Tue Dec 7, 2021, 06:02 PM
Dec 2021

Knock me over with a feather! Trump could nominate the most incompetent, conflicted, and compromised candidates for positions in his administration, and Senate Republicans didn't bat an eye. We were lectured time and again that the President is entitled to choose anyone he wants to serve anywhere he wants. The popular media played along with that as if it were true, and not howlingly hypocritical.

Saule Omarova is smeared by flaming hypocrite Sen. Kennedy, and Sen. Tester falls right in line with his outrageous bigotry. Nice job, Jon.

Celerity

(43,408 posts)
8. she had great ideas too, ones that the giant banksters hated
Tue Dec 7, 2021, 06:50 PM
Dec 2021
In a 2020 paper titled “The People’s Ledger,” Omarova proposed the Federal Reserve provide consumer banking services as a “cheaper and more efficient alternative” to deposit accounts offered by private banks. In another, she called for installing a government representative on the board of any banking institution deemed big enough to pose a potential risk to the broader financial system. Those papers and others drew an uncharacteristically fierce campaign against her nomination from the banking industry.


THE PEOPLE’S LEDGER: HOW TO DEMOCRATIZE MONEY AND FINANCE THE ECONOMY

https://lpeproject.org/wp-content/uploads/2021/01/Peoples.Ledger.DRAFT_.pdf

INTRODUCTION

This Article is both a reform proposal and a thought experiment. It is an
attempt to come to terms with powerful forces reshaping today’s finance:
technological disruption, macroeconomic imbalances, and political demands
for broader access to financial services. These forces are redefining how we
use and understand money, payments, investments—and what we expect
from banks, central banks, and lawmakers entrusted with our collective
wellbeing. From a public policy perspective, this ongoing transformation
is a double-edged sword.

On the one hand, it renders familiar tools of monetary policy and financial
regulation increasingly obsolete and ineffectual. On the other hand, it offers
a unique opportunity to correct the inequities and inefficiencies built into
the core structures of modern finance. In this sense, the current convergence
of deep technological, economic, and political shifts creates a crucial opening
for redesigning the financial system.

The need for this fundamental restructuring is particularly urgent in light
of the recent COVID-19 experience. In a visceral way, the pandemic exposed
the ultimate human costs of crisis-time malfunctions—and hard-wired
dysfunctions—in the financial system. These dynamics were on full display
in the United States, where the pandemic made not having a basic bank
account an existential threat to millions of poor, disproportionately non-white
Americans.

Containing the COVID crisis thus quickly became a matter not
only of public health but also of financial inclusion, economic justice, and
racial equity. Yet, the federal government’s response followed the old
playbook of saving the economy by propping up financial markets, with
predictably inequitable results. In effect, the pandemic laid bare the
fundamental asymmetry in the operation of the U.S. fiscal and monetary
infrastructure, designed to privilege financial institutions and their corporate
clients over ordinary Americans.

iemanja

(53,035 posts)
9. Hence the red baiting
Tue Dec 7, 2021, 07:12 PM
Dec 2021

The Banksters but Kennedy up to it, and of course he obliged in a grotesque manner.

Celerity

(43,408 posts)
10. they lean on many, not just Rethugs
Tue Dec 7, 2021, 07:35 PM
Dec 2021

Look at the Dems who voted to partially further gut an already watered-down Dodd-Frank.

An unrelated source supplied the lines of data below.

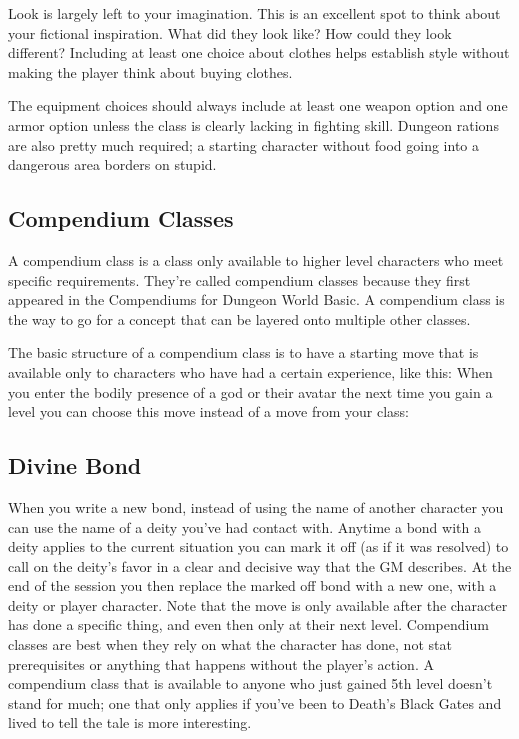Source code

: Look is largely left to your imagination. This is an excellent spot to think about your fictional inspiration. What did they look like? How could they look different? Including at least one choice about clothes helps establish style without making the player think about buying clothes.


The equipment choices should always include at least one weapon option and one armor option unless the class is clearly lacking in fighting skill. Dungeon rations are also pretty much required; a starting character without food going into a dangerous area borders on stupid.
\subsection{Compendium Classes}


A compendium class is a class only available to higher level characters who meet specific requirements. They're called compendium classes because they first appeared in the Compendiums for Dungeon World Basic. A compendium class is the way to go for a concept that can be layered onto multiple other classes.


The basic structure of a compendium class is to have a starting move that is available only to characters who have had a certain experience, like this:
\newpage
\HRule
When you enter the bodily presence of a god or their avatar the next time you gain a level you can choose this move instead of a move from your class:
\subsection{Divine Bond}


When you write a new bond, instead of using the name of another character you can use the name of a deity you've had contact with. Anytime a bond with a deity applies to the current situation you can mark it off (as if it was resolved) to call on the deity's favor in a clear and decisive way that the GM describes. At the end of the session you then replace the marked off bond with a new one, with a deity or player character.
\HRule
Note that the move is only available after the character has done a specific thing, and even then only at their next level. Compendium classes are best when they rely on what the character has done, not stat prerequisites or anything that happens without the player's action. A compendium class that is available to anyone who just gained 5th level doesn't stand for much; one that only applies if you've been to Death's Black Gates and lived to tell the tale is more interesting.


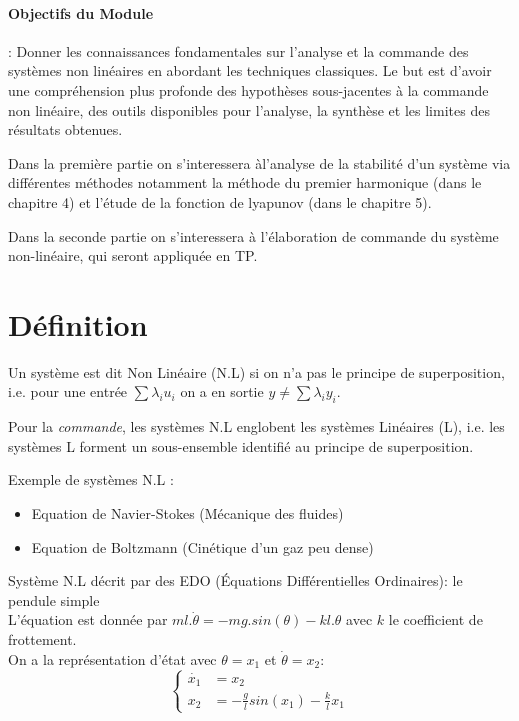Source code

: \documentclass[main.tex]{subfiles}
\begin{document}
\paragraph{Objectifs du Module}: Donner les connaissances fondamentales sur l'analyse et la commande des systèmes non linéaires en abordant les techniques classiques. Le but est d'avoir une compréhension plus profonde des hypothèses sous-jacentes à la commande non linéaire, des outils disponibles pour l'analyse, la synthèse et les limites des résultats obtenues.

Dans la première partie on s'interessera àl'analyse de la stabilité d'un système via différentes méthodes notamment la méthode du premier harmonique (dans le chapitre 4) et l'étude de la fonction de lyapunov (dans le chapitre 5).

Dans la seconde partie on s'interessera à l'élaboration de commande du système non-linéaire, qui seront appliquée en TP.
\section{Définition}

\begin{defin}
Un système est dit Non Linéaire (N.L) si on n'a pas le principe de superposition, i.e. pour une entrée $\sum \lambda_i u_i$ on a en sortie $y \neq \sum \lambda_iy_i$.
\end{defin}


Pour la \emph{commande}, les systèmes N.L englobent les systèmes Linéaires (L), i.e. les systèmes L forment un sous-ensemble identifié au principe de superposition.

Exemple de systèmes N.L :
\begin{itemize}
\item Equation de Navier-Stokes (Mécanique des fluides)
\item Equation de Boltzmann (Cinétique d'un gaz peu dense)
\end{itemize}

\begin{example}
  Système N.L décrit par des EDO (Équations Différentielles Ordinaires): le pendule simple\\
L'équation est donnée par $ml.\dot{\theta} = -mg.sin(\theta) - kl.\theta$ avec $k$ le coefficient de frottement.\\
On a la représentation d'état avec $\theta = x_1$ et $\dot{\theta} = x_2:$\\
\[\left \{\begin{array}{cc}
  \dot{x_1} & = x_2\\
  x_2 & = -\frac{g}{l}sin(x_1) - \frac{k}{l}x_1
\end{array}\right.\]
\end{example}
\end{document}
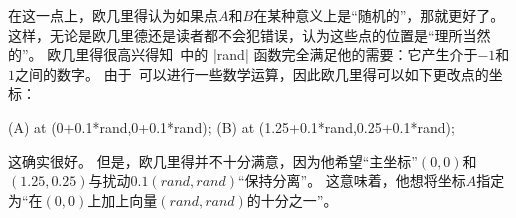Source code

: %
\begin{codeexample}[]
\end{codeexample}


在这一点上，欧几里得认为如果点$A$和$B$在某种意义上是``随机的''，那就更好了。 这样，无论是欧几里德还是读者都不会犯错误，认为这些点的位置是“理所当然的”。 欧几里得很高兴得知\tikzname\ 中的 |rand| 函数完全满足他的需要：它产生介于$-1$和$1$之间的数字。 由于\tikzname\ 可以进行一些数学运算，因此欧几里得可以如下更改点的坐标：

%
\begin{codeexample}
\coordinate [...] (A) at (0+0.1*rand,0+0.1*rand);
\coordinate [...] (B) at (1.25+0.1*rand,0.25+0.1*rand);
\end{codeexample}


这确实很好。 但是，欧几里得并不十分满意，因为他希望``主坐标''$(0,0)$和$(1.25,0.25)$与扰动$0.1(\mathit{rand},\mathit{rand})$``保持分离''。 这意味着，他想将坐标$A$指定为``在$(0,0)$上加上向量$(\mathit{rand},\mathit{rand})$的十分之一''。


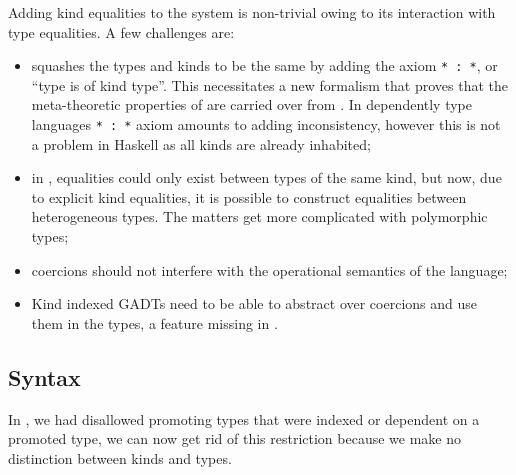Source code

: \documentclass[screen,nonacm,manuscript,review]{acmart} %
\begin{document}
Adding kind equalities to the system is non-trivial owing to its interaction with type equalities. A few challenges are:
\begin{itemize}
 \item \SFK squashes the types and kinds to be the same by adding the axiom \lstinline{* : *}, or ``type is of kind type''. This necessitates a new formalism that proves that the meta-theoretic properties of \SFK are carried over from \SFC. In dependently type languages \lstinline{* : *} axiom amounts to adding inconsistency, however this is not a problem in Haskell as all kinds are already inhabited;
 \item in \SFC, equalities could only exist between types of the same kind, but now, due to explicit kind equalities, it is possible to construct equalities between heterogeneous types. The matters get more complicated with polymorphic types;
 \item coercions should not interfere with the operational semantics of the language;
 \item Kind indexed GADTs need to be able to abstract over coercions and use them in the types, a feature missing in \SFC.
\end{itemize}

\subsection{Syntax}\label{sec:sfk-syntax}
In \SFP, we had disallowed promoting types that were indexed or dependent on a promoted type, we can now get rid of this restriction because we make no distinction between kinds and types.
\end{document}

Congress Approves First Big Dodd-Frank Rollback

https://www.nytimes.com/2018/05/22/business/congress-passes-dodd-frank-rollback-for-smaller-banks.html

“It’s a bad bill under the guise of helping community banks,” Representative Nancy Pelosi of California, the Democratic minority leader, said during debate on the House floor on Tuesday. “The bill would take us back to the days when unchecked recklessness on Wall Street ignited an historic financial meltdown.”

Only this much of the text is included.